Im konkreten Fall wäre es Pink Floyd dabei lieb, wenn der Plattenvertrag und seine Ausführungen sich auch auf die Online-Welt beziehen. Die Musiker haben für laut Vertrag das Recht, den Verkauf von ausgekoppelten Musikstücken zu verbieten. Nur die vollständigen Alben dürfen produziert und verkauft werden. Doch in der MP3-Welt des Internet sind auch einzelne Musikstücke zu haben. Denn EMI als Vertragspartner der Band sieht diese Regelung nur für Platten und CDs verbindlich.

Ein sicher wichtiger Streitpunkt und die Musiker wollen wissen, "wo sie in Folge des Vertrages stehen". Grundsätzlicher Natur scheint der Streit aber ansonsten nicht.

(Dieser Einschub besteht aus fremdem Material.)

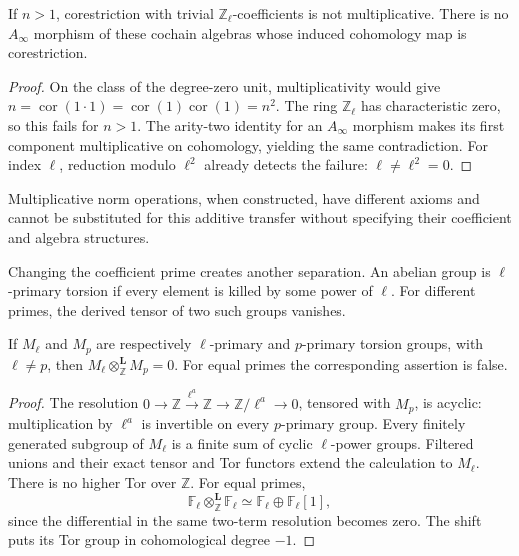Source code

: \begin{proposition}\label{v4-arith:coefficients:prop:transfer}
If \(n>1\), corestriction with trivial \(\mathbb Z_\ell\)-coefficients
is not multiplicative. There is no \(A_\infty\) morphism of these
cochain algebras whose induced cohomology map is corestriction.
\end{proposition}
\begin{proof}
On the class of the degree-zero unit, multiplicativity would give
\(n=\operatorname{cor}(1\cdot1)
=\operatorname{cor}(1)\operatorname{cor}(1)=n^2\).
The ring \(\mathbb Z_\ell\) has characteristic zero, so this fails
for \(n>1\). The arity-two identity for an \(A_\infty\) morphism
makes its first component multiplicative on cohomology, yielding
the same contradiction. For index \(\ell\), reduction modulo
\(\ell^2\) already detects the failure: \(\ell\ne\ell^2=0\).
\end{proof}

Multiplicative norm operations, when constructed, have different
axioms and cannot be substituted for this additive transfer without
specifying their coefficient and algebra structures.

Changing the coefficient prime creates another separation. An abelian
group is \(\ell\)-primary torsion if every element is killed by some
power of \(\ell\). For different primes, the derived tensor of two
such groups vanishes.

\begin{proposition}\label{v4-arith:coefficients:prop:primary}
If \(M_\ell\) and \(M_p\) are respectively \(\ell\)-primary and
\(p\)-primary torsion groups, with \(\ell\ne p\), then
\(M_\ell\otimes^{\mathbf L}_{\mathbb Z}M_p=0\).
For equal primes the corresponding assertion is false.
\end{proposition}
\begin{proof}
The resolution
\(0\to\mathbb Z\xrightarrow{\ell^a}\mathbb Z
\to\mathbb Z/\ell^a\to0\), tensored with \(M_p\), is acyclic:
multiplication by \(\ell^a\) is invertible on every \(p\)-primary
group. Every finitely generated subgroup of \(M_\ell\) is a finite
sum of cyclic \(\ell\)-power groups. Filtered unions and their exact
tensor and Tor functors extend the calculation to \(M_\ell\).
There is no higher Tor over \(\mathbb Z\). For equal primes,
\[
 \mathbb F_\ell\otimes^{\mathbf L}_{\mathbb Z}\mathbb F_\ell
 \simeq\mathbb F_\ell\oplus\mathbb F_\ell[1],
\]
since the differential in the same two-term resolution becomes zero.
The shift puts its Tor group in cohomological degree \(-1\).
\end{proof}


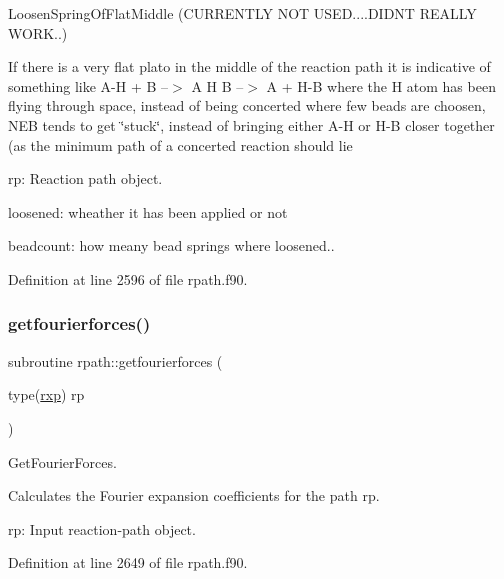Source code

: Loosen\+Spring\+Of\+Flat\+Middle (C\+U\+R\+R\+E\+N\+T\+LY N\+OT U\+S\+ED....D\+I\+D\+NT R\+E\+A\+L\+LY W\+O\+RK..) 

If there is a very flat plato in the middle of the reaction path it is indicative of something like A-\/H + B --$>$ A H B --$>$ A + H-\/B where the H atom has been flying through space, instead of being concerted where few beads are choosen, N\+EB tends to get \char`\"{}stuck\char`\"{}, instead of bringing either A-\/H or H-\/B closer together (as the minimum path of a concerted reaction should lie


\begin{DoxyItemize}
\item rp\+: Reaction path object.
\item loosened\+: wheather it has been applied or not
\item beadcount\+: how meany bead springs where loosened.. 
\end{DoxyItemize}

Definition at line 2596 of file rpath.\+f90.

\mbox{\label{namespacerpath_a17575cd0e216ffd99d188bb982fd2efc}} 
\subsubsection{\texorpdfstring{getfourierforces()}{getfourierforces()}}
{\footnotesize\ttfamily subroutine rpath\+::getfourierforces (\begin{DoxyParamCaption}\item[{type(\mbox{\hyperlink{structrpath_1_1rxp}{rxp}})}]{rp }\end{DoxyParamCaption})}



Get\+Fourier\+Forces. 

Calculates the Fourier expansion coefficients for the path rp.


\begin{DoxyItemize}
\item rp\+: Input reaction-\/path object. 
\end{DoxyItemize}

Definition at line 2649 of file rpath.\+f90.

\mbox{\label{namespacerpath_a8808a2a9ef2cd749de76ec66e662cf4c}}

Weder aus geschäftlicher noch aus juristischer Sicht. In der Vergangenheit wollten Musiker nicht unbedingt immer, dass die Vertragsklauseln eines Offline-Vertrages auch die Online-Vermarktung regeln. Viele Rechteinhaber (auch Nicht-Musiker) verlangen vielmehr eine separate Aushandlung der Online-Rechte. Das hat Pink Floyd wohl bisher nicht ausführlich getan.